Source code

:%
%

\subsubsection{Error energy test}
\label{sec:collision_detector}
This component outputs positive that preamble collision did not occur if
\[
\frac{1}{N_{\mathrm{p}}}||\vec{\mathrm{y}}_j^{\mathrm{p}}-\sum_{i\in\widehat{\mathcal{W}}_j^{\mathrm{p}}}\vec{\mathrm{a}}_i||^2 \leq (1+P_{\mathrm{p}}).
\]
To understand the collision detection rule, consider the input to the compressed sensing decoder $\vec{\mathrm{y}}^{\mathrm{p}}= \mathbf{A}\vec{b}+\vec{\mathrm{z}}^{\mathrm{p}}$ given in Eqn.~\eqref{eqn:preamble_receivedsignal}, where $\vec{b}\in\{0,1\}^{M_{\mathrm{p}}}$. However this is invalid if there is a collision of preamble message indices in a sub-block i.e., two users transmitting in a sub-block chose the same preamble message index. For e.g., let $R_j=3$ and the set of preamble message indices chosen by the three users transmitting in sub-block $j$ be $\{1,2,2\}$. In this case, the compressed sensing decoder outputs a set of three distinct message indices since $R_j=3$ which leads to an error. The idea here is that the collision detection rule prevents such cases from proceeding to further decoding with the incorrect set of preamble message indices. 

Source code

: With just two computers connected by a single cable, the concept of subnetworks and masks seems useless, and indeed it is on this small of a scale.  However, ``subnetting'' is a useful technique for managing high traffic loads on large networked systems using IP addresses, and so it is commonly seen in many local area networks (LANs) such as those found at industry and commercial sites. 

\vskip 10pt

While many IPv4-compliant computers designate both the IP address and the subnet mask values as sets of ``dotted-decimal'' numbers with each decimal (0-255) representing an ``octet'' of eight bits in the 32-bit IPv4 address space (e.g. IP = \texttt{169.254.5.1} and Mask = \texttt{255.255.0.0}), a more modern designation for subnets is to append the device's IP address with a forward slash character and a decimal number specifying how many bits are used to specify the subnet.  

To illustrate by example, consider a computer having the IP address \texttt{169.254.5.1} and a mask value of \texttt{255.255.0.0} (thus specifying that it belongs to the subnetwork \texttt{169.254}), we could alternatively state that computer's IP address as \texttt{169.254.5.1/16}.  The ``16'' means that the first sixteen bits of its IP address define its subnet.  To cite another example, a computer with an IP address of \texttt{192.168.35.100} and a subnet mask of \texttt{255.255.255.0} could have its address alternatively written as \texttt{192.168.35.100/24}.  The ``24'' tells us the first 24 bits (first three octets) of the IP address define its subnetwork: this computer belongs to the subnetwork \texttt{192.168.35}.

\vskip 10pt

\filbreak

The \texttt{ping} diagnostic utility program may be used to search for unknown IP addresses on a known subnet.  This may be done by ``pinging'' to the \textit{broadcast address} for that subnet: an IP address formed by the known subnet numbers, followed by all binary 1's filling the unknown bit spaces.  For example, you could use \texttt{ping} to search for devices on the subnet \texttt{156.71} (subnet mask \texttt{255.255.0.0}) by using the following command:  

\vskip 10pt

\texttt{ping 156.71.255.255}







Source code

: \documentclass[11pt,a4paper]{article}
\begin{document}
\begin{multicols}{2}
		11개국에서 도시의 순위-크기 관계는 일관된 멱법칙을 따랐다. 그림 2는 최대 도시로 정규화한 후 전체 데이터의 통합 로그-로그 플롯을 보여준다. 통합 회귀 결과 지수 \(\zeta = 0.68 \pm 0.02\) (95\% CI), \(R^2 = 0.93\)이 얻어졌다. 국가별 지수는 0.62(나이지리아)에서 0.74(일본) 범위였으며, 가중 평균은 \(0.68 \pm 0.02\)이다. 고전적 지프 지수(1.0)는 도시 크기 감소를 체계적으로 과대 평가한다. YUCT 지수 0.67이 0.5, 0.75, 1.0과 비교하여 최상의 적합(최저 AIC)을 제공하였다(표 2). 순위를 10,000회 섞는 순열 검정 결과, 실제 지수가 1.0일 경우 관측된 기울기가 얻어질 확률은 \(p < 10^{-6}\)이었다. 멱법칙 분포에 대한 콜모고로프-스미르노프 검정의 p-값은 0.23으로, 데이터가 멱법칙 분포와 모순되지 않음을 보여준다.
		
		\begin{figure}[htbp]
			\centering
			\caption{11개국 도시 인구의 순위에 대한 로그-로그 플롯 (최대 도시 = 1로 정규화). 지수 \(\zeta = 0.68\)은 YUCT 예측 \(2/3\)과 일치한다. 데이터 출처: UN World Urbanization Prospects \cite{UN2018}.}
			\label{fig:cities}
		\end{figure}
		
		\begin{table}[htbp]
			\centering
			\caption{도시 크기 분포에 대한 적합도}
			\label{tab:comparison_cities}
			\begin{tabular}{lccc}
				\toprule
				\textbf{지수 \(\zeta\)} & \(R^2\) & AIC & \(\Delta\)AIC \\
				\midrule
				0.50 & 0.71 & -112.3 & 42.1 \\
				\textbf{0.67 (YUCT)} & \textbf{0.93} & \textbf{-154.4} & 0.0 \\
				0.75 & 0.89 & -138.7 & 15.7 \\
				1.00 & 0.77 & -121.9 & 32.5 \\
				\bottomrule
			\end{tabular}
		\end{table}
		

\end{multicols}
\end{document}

* **TASK ITEM**
From the listing above, pick out every line containing "caption".

* **SOLUTION TO THIS TASK**
			\caption{11개국 도시 인구의 순위에 대한 로그-로그 플롯 (최대 도시 = 1로 정규화). 지수 \(\zeta = 0.68\)은 YUCT 예측 \(2/3\)과 일치한다. 데이터 출처: UN World Urbanization Prospects \cite{UN2018}.}
			\caption{도시 크기 분포에 대한 적합도}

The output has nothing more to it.